SUMMARY When high‐frequency waves propagate through a randomly inhomogeneous medium, the apparent wave velocity is larger than the spatial average of the velocity distribution. The difference between the two velocities is referred to as the velocity shift. The present study formulates the velocity shift in 2‐D anisotropic random media using the Rytov method. Anisotropic random media in ( x , z ) coordinates are characterized by autocorrelation functions (ACFs) with a long correlation distance along the x ‐axis and a short correlation distance along the z ‐axis, where the velocity structure varies smoothly along the x ‐axis and rapidly along the z ‐axis. Note that the spatial average values of the velocity distribution along the x ‐axis and the z ‐axis are the same. The formulation gives the velocity shift for general types of ACF. An analytic solution is obtained for the case of a Gaussian ACF. To examine the reliability of the Rytov method, the velocity shift is estimated from numerical simulations of wave propagation using Ricker wavelets with dominant frequencies 80 and 40 Hz. The random media are realized with a spatial average velocity of 2700 m s −1 and an exponential ACF with 5 per cent rms fractional velocity fluctuation, a correlation distance of 80 m along the x ‐axis and 40 m along the z ‐axis. Numerical simulations show that waves apparently propagate faster with increasing travel distance, frequency and the angle of incidence measured from the z ‐axis to the global ray direction. For example, in the case of the 80 Hz Ricker wavelet at a distance of 520 m, the values of the velocity shift are about 0.9 and 0.3 per cent along the x ‐axis and the z ‐axis, respectively.

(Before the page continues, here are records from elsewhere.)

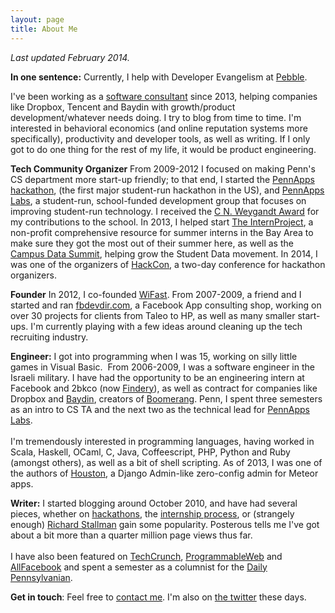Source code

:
 ```yaml
---
layout: page
title: About Me
---
```

*Last updated February 2014.*

**In one sentence:** Currently, I help with Developer Evangelism at [Pebble](http://getpebble.com).

I've been working as a [software consultant](http://calldownmule.com) since 2013, helping companies like Dropbox, Tencent and Baydin with growth/product development/whatever needs doing. I try to blog from time to time. I'm interested in behavioral economics (and online reputation systems more specifically), productivity and developer tools, as well as writing. If I only got to do one thing for the rest of my life, it would be product engineering.

**Tech Community Organizer**
From 2009-2012 I focused on making Penn's CS department more start-up friendly; to that end, I started the <a href="http://pennapps.comndodaily.com/2013/01/21/the-worlds-largest-student-run-hackathon-isnt-at-stanford-or-mit-its-at-penn/">PennApps hackathon</a>, (the first major student-run hackathon in the US), and <a href="http://labs.pennapps.com">PennApps Labs</a>, a student-run, school-funded development group that focuses on improving student-run technology. I received the <a href="http://www.seas.upenn.edu/undergraduate/student-life/award-recipients.php#student_choice">C N. Weygandt Award</a> for my contributions to the school. In 2013, I helped start [The InternProject](http://theinternproject.com), a non-profit comprehensive resource for summer interns in the Bay Area to make sure they got the most out of their summer here, as well as the [Campus Data Summit](http://campusdata.org), helping grow the Student Data movement.  In 2014, I was one of the organizers of [HackCon](http://hackcon.io), a two-day conference for hackathon organizers.

**Founder**
In 2012, I co-founded [WiFast](http://www.wifast.com). From 2007-2009, a friend and I started and ran <a href="http://web.archive.org/web/20071112093619/http://www.fbdevdir.com/">fbdevdir.com</a>, a Facebook App consulting shop, working on over 30 projects for clients from Taleo to HP, as well as many smaller start-ups. I'm currently playing with a few ideas around cleaning up the tech recruiting industry.

**Engineer:** I got into programming when I was 15, working on silly little games in Visual Basic.  From 2006-2009, I was a software engineer in the Israeli military. I have had the opportunity to be an engineering intern at Facebook and 2bkco (now <a href="http://findery.com">Findery</a>), as well as contract for companies like Dropbox and [Baydin](http://baydin.com), creators of [Boomerang](http://boomerangforgmail.com). Penn, I spent three semesters as an intro to CS TA and the next two as the technical lead for <a href="http://labs.pennapps.com">PennApps Labs</a>. <br><br>I'm tremendously interested in programming languages, having worked in Scala, Haskell, OCaml, C, Java, Coffeescript, PHP, Python and Ruby (amongst others), as well as a bit of shell scripting.  As of 2013, I was one of the authors of [Houston](http://atmosphere.meteor.com/package/houston), a Django Admin-like zero-config admin for Meteor apps.

**Writer:** I started blogging around October 2010, and have had several pieces, whether on <a href="http://alexeymk.com/tag/hackathons">hackathons</a>, the <a href="http://alexeymk.com/a-brief-guide-to-tech-internships">internship process</a>, or (strangely enough) <a href="http://alexeymk.com/dear-dr-stallman-an-open-letter">Richard Stallman</a> gain some popularity. Posterous tells me I've got about a bit more than a quarter million page views thus far. <br><br>I have also been featured on <a href="http://techcrunch.com/2012/04/15/stop-looking-for-a-technical-co-founder/">TechCrunch</a>, <a href="http://blog.programmableweb.com/2012/01/18/best-mashups-from-pennapps-2012-hackathon/">ProgrammableWeb</a> and <a href="http://www.allfacebook.com/how-much-is-your-facebook-profile-worth-2007-11">AllFacebook</a> and spent a semester as a columnist for the <a href="http://thedp.com">Daily Pennsylvanian</a>.

**Get in touch**: Feel free to [contact me](mailto:alexey-at-alexeymk.com). I'm also on <a href="http://twitter.com/alexeymk">the twitter</a> these days.
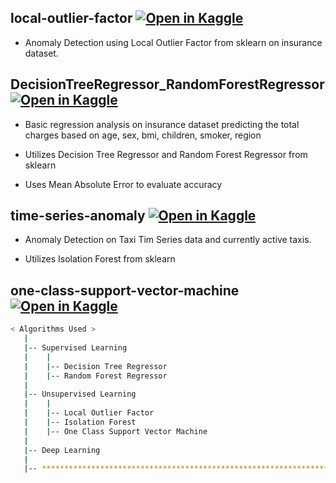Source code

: ## local-outlier-factor [![Open in Kaggle](https://kaggle.com/static/images/open-in-kaggle.svg)](https://www.kaggle.com/code/kyeongsupchoi/local-outlier-factor)
- Anomaly Detection using Local Outlier Factor from sklearn on insurance dataset.

## DecisionTreeRegressor_RandomForestRegressor [![Open in Kaggle](https://kaggle.com/static/images/open-in-kaggle.svg)](https://www.kaggle.com/code/kyeongsupchoi/decisiontreeregressor-randomforestregressor)

- Basic regression analysis on insurance dataset predicting the total charges based on age, sex, bmi, children, smoker, region

- Utilizes Decision Tree Regressor and Random Forest Regressor from sklearn

- Uses Mean Absolute Error to evaluate accuracy

## time-series-anomaly [![Open in Kaggle](https://kaggle.com/static/images/open-in-kaggle.svg)](https://www.kaggle.com/code/kyeongsupchoi/time-series-anomaly)

- Anomaly Detection on Taxi Tim Series data and currently active taxis.  

- Utilizes Isolation Forest from sklearn

## one-class-support-vector-machine [![Open in Kaggle](https://kaggle.com/static/images/open-in-kaggle.svg)](https://www.kaggle.com/code/kyeongsupchoi/one-class-support-vector-machine)

```bash
< Algorithms Used >
   |
   |-- Supervised Learning                              
   |    |
   |    |-- Decision Tree Regressor
   |    |-- Random Forest Regressor                                   
   |
   |-- Unsupervised Learning                          
   |    |
   |    |-- Local Outlier Factor
   |    |-- Isolation Forest         
   |    |-- One Class Support Vector Machine                               
   |
   |-- Deep Learning                               
   |                          
   |-- ************************************************************************
```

The Rytov method quantitatively explains these general tendencies except for short travel distances along the x ‐axis. The discrepancy at short travel distances could be due to the small‐angle scattering approximation and the long travel distance approximation employed in the Rytov method. Observations of P ‐wave velocity anisotropy have usually been interpreted in terms of preferred orientations of cracks and minerals in past studies. However this study indicates that wave scattering due to anisotropic random media can provide an alternative explanation for those observations.